Without the pictures, set down everything in the listing exactly.

[Recorded data Boundary: Start]

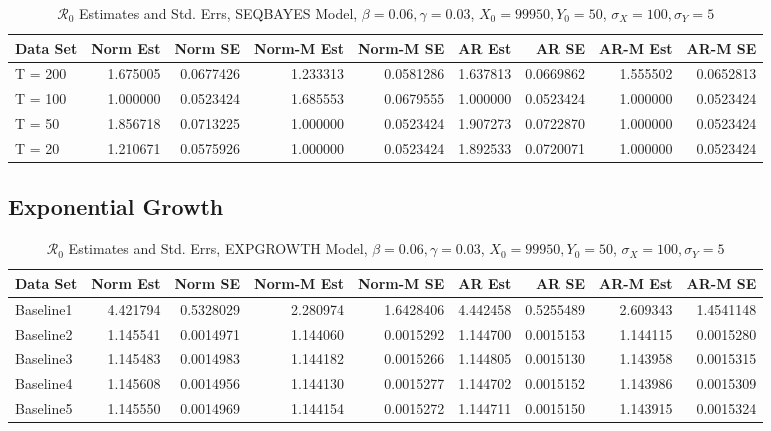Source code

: \documentclass[12pt]{article}
\newcommand{\rr}{\ensuremath{\mathcal{R}_0}}
\begin{document}
\begin{table}[H]
	
	\caption{\label{tab:}$\rr$ Estimates and Std. Errs, SEQBAYES Model,
		$\beta = 0.06, \gamma = 0.03$, $X_0 = 99950, Y_0 = 50$, $\sigma_X = 100, \sigma_Y = 5$}
	\centering
	\begin{tabular}[t]{l|r|r|r|r|r|r|r|r}
		\hline
		Data Set & Norm Est & Norm SE & Norm-M Est & Norm-M SE & AR Est & AR SE & AR-M Est & AR-M SE\\
		\hline
		T = 200 & 1.675005 & 0.0677426 & 1.233313 & 0.0581286 & 1.637813 & 0.0669862 & 1.555502 & 0.0652813\\
		\hline
		T = 100 & 1.000000 & 0.0523424 & 1.685553 & 0.0679555 & 1.000000 & 0.0523424 & 1.000000 & 0.0523424\\
		\hline
		T = 50 & 1.856718 & 0.0713225 & 1.000000 & 0.0523424 & 1.907273 & 0.0722870 & 1.000000 & 0.0523424\\
		\hline
		T = 20 & 1.210671 & 0.0575926 & 1.000000 & 0.0523424 & 1.892533 & 0.0720071 & 1.000000 & 0.0523424\\
		\hline
	\end{tabular}
\end{table}

\subsection{Exponential Growth}

\begin{table}
	
	\caption{\label{tab:}$\rr$ Estimates and Std. Errs, EXPGROWTH Model,
		$\beta = 0.06, \gamma = 0.03$, $X_0 = 99950, Y_0 = 50$, $\sigma_X = 100, \sigma_Y = 5$}
	\centering
	\begin{tabular}[t]{l|r|r|r|r|r|r|r|r}
		\hline
		Data Set & Norm Est & Norm SE & Norm-M Est & Norm-M SE & AR Est & AR SE & AR-M Est & AR-M SE\\
		\hline
		Baseline1 & 4.421794 & 0.5328029 & 2.280974 & 1.6428406 & 4.442458 & 0.5255489 & 2.609343 & 1.4541148\\
		\hline
		Baseline2 & 1.145541 & 0.0014971 & 1.144060 & 0.0015292 & 1.144700 & 0.0015153 & 1.144115 & 0.0015280\\
		\hline
		Baseline3 & 1.145483 & 0.0014983 & 1.144182 & 0.0015266 & 1.144805 & 0.0015130 & 1.143958 & 0.0015315\\
		\hline
		Baseline4 & 1.145608 & 0.0014956 & 1.144130 & 0.0015277 & 1.144702 & 0.0015152 & 1.143986 & 0.0015309\\
		\hline
		Baseline5 & 1.145550 & 0.0014969 & 1.144154 & 0.0015272 & 1.144711 & 0.0015150 & 1.143915 & 0.0015324\\
		\hline
	\end{tabular}
\end{table}
\end{document}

[Recorded data Boundary: End]

▸ **Task output**
Source code

: \documentclass[12pt]{article}
\newcommand{\rr}{\ensuremath{\mathcal{R}_0}}
\begin{document}
\begin{table}[H]
	
	\caption{\label{tab:}$\rr$ Estimates and Std. Errs, SEQBAYES Model,
		$\beta = 0.06, \gamma = 0.03$, $X_0 = 99950, Y_0 = 50$, $\sigma_X = 100, \sigma_Y = 5$}
	\centering
	\begin{tabular}[t]{l|r|r|r|r|r|r|r|r}
		\hline
		Data Set & Norm Est & Norm SE & Norm-M Est & Norm-M SE & AR Est & AR SE & AR-M Est & AR-M SE\\
		\hline
		T = 200 & 1.675005 & 0.0677426 & 1.233313 & 0.0581286 & 1.637813 & 0.0669862 & 1.555502 & 0.0652813\\
		\hline
		T = 100 & 1.000000 & 0.0523424 & 1.685553 & 0.0679555 & 1.000000 & 0.0523424 & 1.000000 & 0.0523424\\
		\hline
		T = 50 & 1.856718 & 0.0713225 & 1.000000 & 0.0523424 & 1.907273 & 0.0722870 & 1.000000 & 0.0523424\\
		\hline
		T = 20 & 1.210671 & 0.0575926 & 1.000000 & 0.0523424 & 1.892533 & 0.0720071 & 1.000000 & 0.0523424\\
		\hline
	\end{tabular}
\end{table}

\subsection{Exponential Growth}

\begin{table}
	
	\caption{\label{tab:}$\rr$ Estimates and Std. Errs, EXPGROWTH Model,
		$\beta = 0.06, \gamma = 0.03$, $X_0 = 99950, Y_0 = 50$, $\sigma_X = 100, \sigma_Y = 5$}
	\centering
	\begin{tabular}[t]{l|r|r|r|r|r|r|r|r}
		\hline
		Data Set & Norm Est & Norm SE & Norm-M Est & Norm-M SE & AR Est & AR SE & AR-M Est & AR-M SE\\
		\hline
		Baseline1 & 4.421794 & 0.5328029 & 2.280974 & 1.6428406 & 4.442458 & 0.5255489 & 2.609343 & 1.4541148\\
		\hline
		Baseline2 & 1.145541 & 0.0014971 & 1.144060 & 0.0015292 & 1.144700 & 0.0015153 & 1.144115 & 0.0015280\\
		\hline
		Baseline3 & 1.145483 & 0.0014983 & 1.144182 & 0.0015266 & 1.144805 & 0.0015130 & 1.143958 & 0.0015315\\
		\hline
		Baseline4 & 1.145608 & 0.0014956 & 1.144130 & 0.0015277 & 1.144702 & 0.0015152 & 1.143986 & 0.0015309\\
		\hline
		Baseline5 & 1.145550 & 0.0014969 & 1.144154 & 0.0015272 & 1.144711 & 0.0015150 & 1.143915 & 0.0015324\\
		\hline
	\end{tabular}
\end{table}
\end{document}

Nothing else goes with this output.